The study was carried out in some abandoned sites interspersed within the Obafemi Awolowo University estate in the City of Ile-Ife, in the southwestern Nigeria (Fig. 1). The university estate covers approximately 56.09 square kilometers (Makinde et al. 2021). Ile-Ife is found in the lowland rainforest type (Keay 1959) (latitudes 7° 30′ to 7° 35′ N and longitude 4° 30′ to 4° 35′ E, 213–457 msl) (Hall 1969). Ile-Ife has a short dry season that persists for approximately four months (November to March) with the rainy season occupying the remaining months with an average annual temperature of 25.5 °C, average annual rainfall of 1302 mm, average relative humidity of 82%, annual solar radiation of 164.30 Wm^-2, and average annual wind speed of 2.06 kmhr^-1 (Atmospheric Physics Research Group 2013). The land use system of the university estate is apportioned as follow: 18% of the area constitutes built infrastructure, 22% serves as agricultural and research farmland, with 60% remaining undeveloped (Makinde et al. 2021). Alternanthera. brasiliana is widely distributed through the university estate. For this study, invaded sites with close proximity to uninvaded sites (A. brasiliana absent or at very low density) were selected for sampling. The invaded site were located between latitudes 7°31.391′ to 7°31.531′ N and longitudes 4°31.676′ to 4°31.872′ E while the uninvaded sites ranged between latitudes 7°31.198′ to 7°31.207′ N and longitudes 4°31.737′ to 4°31.751′ E. The study area is underlain by rocks of the Basement Complex of Precambrian age (De Swardt 1953), with soils belonging to the Ultisols class (USDA 1975, Uwalaka and Muoghalu 2021).

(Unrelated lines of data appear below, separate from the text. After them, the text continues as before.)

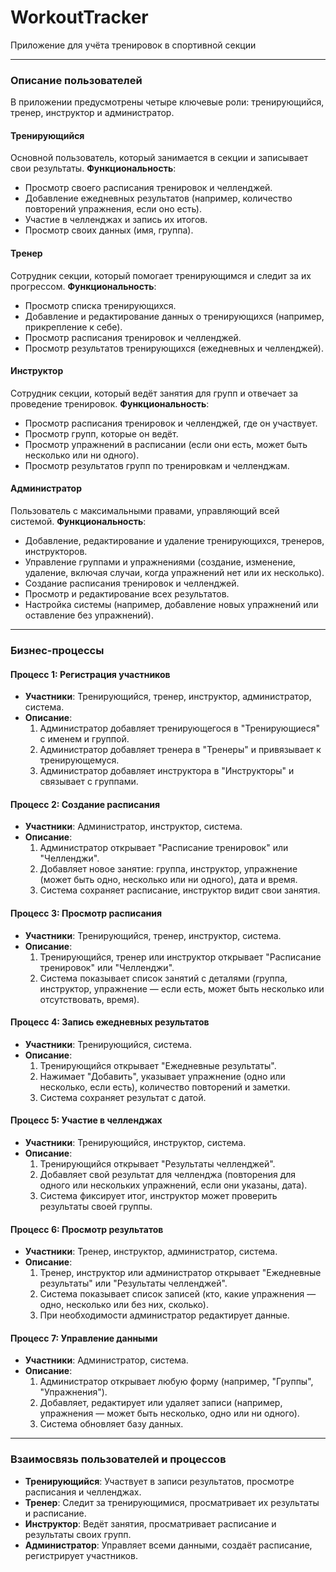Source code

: # WorkoutTracker
Приложение для учёта тренировок в спортивной секции

---

### Описание пользователей
В приложении предусмотрены четыре ключевые роли: тренирующийся, тренер, инструктор и администратор.

#### Тренирующийся
Основной пользователь, который занимается в секции и записывает свои результаты.
**Функциональность**:
- Просмотр своего расписания тренировок и челленджей.
- Добавление ежедневных результатов (например, количество повторений упражнения, если оно есть).
- Участие в челленджах и запись их итогов.
- Просмотр своих данных (имя, группа).

#### Тренер
Сотрудник секции, который помогает тренирующимся и следит за их прогрессом.
**Функциональность**:
- Просмотр списка тренирующихся.
- Добавление и редактирование данных о тренирующихся (например, прикрепление к себе).
- Просмотр расписания тренировок и челленджей.
- Просмотр результатов тренирующихся (ежедневных и челленджей).

#### Инструктор
Сотрудник секции, который ведёт занятия для групп и отвечает за проведение тренировок.
**Функциональность**:
- Просмотр расписания тренировок и челленджей, где он участвует.
- Просмотр групп, которые он ведёт.
- Просмотр упражнений в расписании (если они есть, может быть несколько или ни одного).
- Просмотр результатов групп по тренировкам и челленджам.

#### Администратор
Пользователь с максимальными правами, управляющий всей системой.
**Функциональность**:
- Добавление, редактирование и удаление тренирующихся, тренеров, инструкторов.
- Управление группами и упражнениями (создание, изменение, удаление, включая случаи, когда упражнений нет или их несколько).
- Создание расписания тренировок и челленджей.
- Просмотр и редактирование всех результатов.
- Настройка системы (например, добавление новых упражнений или оставление без упражнений).

---

### Бизнес-процессы

#### Процесс 1: Регистрация участников
- **Участники**: Тренирующийся, тренер, инструктор, администратор, система.
- **Описание**:
  1. Администратор добавляет тренирующегося в "Тренирующиеся" с именем и группой.
  2. Администратор добавляет тренера в "Тренеры" и привязывает к тренирующемуся.
  3. Администратор добавляет инструктора в "Инструкторы" и связывает с группами.

#### Процесс 2: Создание расписания
- **Участники**: Администратор, инструктор, система.
- **Описание**:
  1. Администратор открывает "Расписание тренировок" или "Челленджи".
  2. Добавляет новое занятие: группа, инструктор, упражнение (может быть одно, несколько или ни одного), дата и время.
  3. Система сохраняет расписание, инструктор видит свои занятия.

#### Процесс 3: Просмотр расписания
- **Участники**: Тренирующийся, тренер, инструктор, система.
- **Описание**:
  1. Тренирующийся, тренер или инструктор открывает "Расписание тренировок" или "Челленджи".
  2. Система показывает список занятий с деталями (группа, инструктор, упражнение — если есть, может быть несколько или отсутствовать, время).

#### Процесс 4: Запись ежедневных результатов
- **Участники**: Тренирующийся, система.
- **Описание**:
  1. Тренирующийся открывает "Ежедневные результаты".
  2. Нажимает "Добавить", указывает упражнение (одно или несколько, если есть), количество повторений и заметки.
  3. Система сохраняет результат с датой.

#### Процесс 5: Участие в челленджах
- **Участники**: Тренирующийся, инструктор, система.
- **Описание**:
  1. Тренирующийся открывает "Результаты челленджей".
  2. Добавляет свой результат для челленджа (повторения для одного или нескольких упражнений, если они указаны, дата).
  3. Система фиксирует итог, инструктор может проверить результаты своей группы.

#### Процесс 6: Просмотр результатов
- **Участники**: Тренер, инструктор, администратор, система.
- **Описание**:
  1. Тренер, инструктор или администратор открывает "Ежедневные результаты" или "Результаты челленджей".
  2. Система показывает список записей (кто, какие упражнения — одно, несколько или без них, сколько).
  3. При необходимости администратор редактирует данные.

#### Процесс 7: Управление данными
- **Участники**: Администратор, система.
- **Описание**:
  1. Администратор открывает любую форму (например, "Группы", "Упражнения").
  2. Добавляет, редактирует или удаляет записи (например, упражнения — может быть несколько, одно или ни одного).
  3. Система обновляет базу данных.

---

### Взаимосвязь пользователей и процессов
- **Тренирующийся**: Участвует в записи результатов, просмотре расписания и челленджах.
- **Тренер**: Следит за тренирующимися, просматривает их результаты и расписание.
- **Инструктор**: Ведёт занятия, просматривает расписание и результаты своих групп.
- **Администратор**: Управляет всеми данными, создаёт расписание, регистрирует участников.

Impact on aboveground vegetation parameters

To determine ecological impact of the plant invader on the invaded plant communities, ten 10 m × 10 m sample plots (termed large plots) were established in invaded plant communities with high cover or density of A. brasiliana and adjacent uninvaded plant communities where A. brasiliana is not present or had very low cover or density in the Obafemi Awolowo University estate. Within the ten large plots, twenty 1 m × 1 m quadrats were randomly placed and sampled to estimate the density and frequency of species in each large plot. In each quadrat, all rooted plant species were identified and counted. To determine the percentage cover of species, five 10 m line transects were randomly laid using a measuring tape in each large plot. A single cover pin was then perpendicularly dropped at every metre point along each transect according to the method of Evans and Love (1957), modified by Uwalaka and Muoghalu (2021). The “Lucky draw randomisation method” was used by generating random numbers to produce points where quadrats were laid, and transects were sampled. All plant species parts that contact the pin was recorded to estimate the cover of the species in each large plot (Uwalaka and Muoghalu 2021). The percent cover was then calculated as the number of ‘hits’ per species divided by the total number of pins dropped multiplied by 100 (Uwalaka and Muoghalu 2021). Voucher specimens of the plant species which could not be identified in the field were collected and identified in the IFE Herbarium of the Department of Botany, Obafemi Awolowo University, Ile-Ife, Nigeria. Species nomenclature follows that of POWO (http://www.plantsoftheworldonline.org/).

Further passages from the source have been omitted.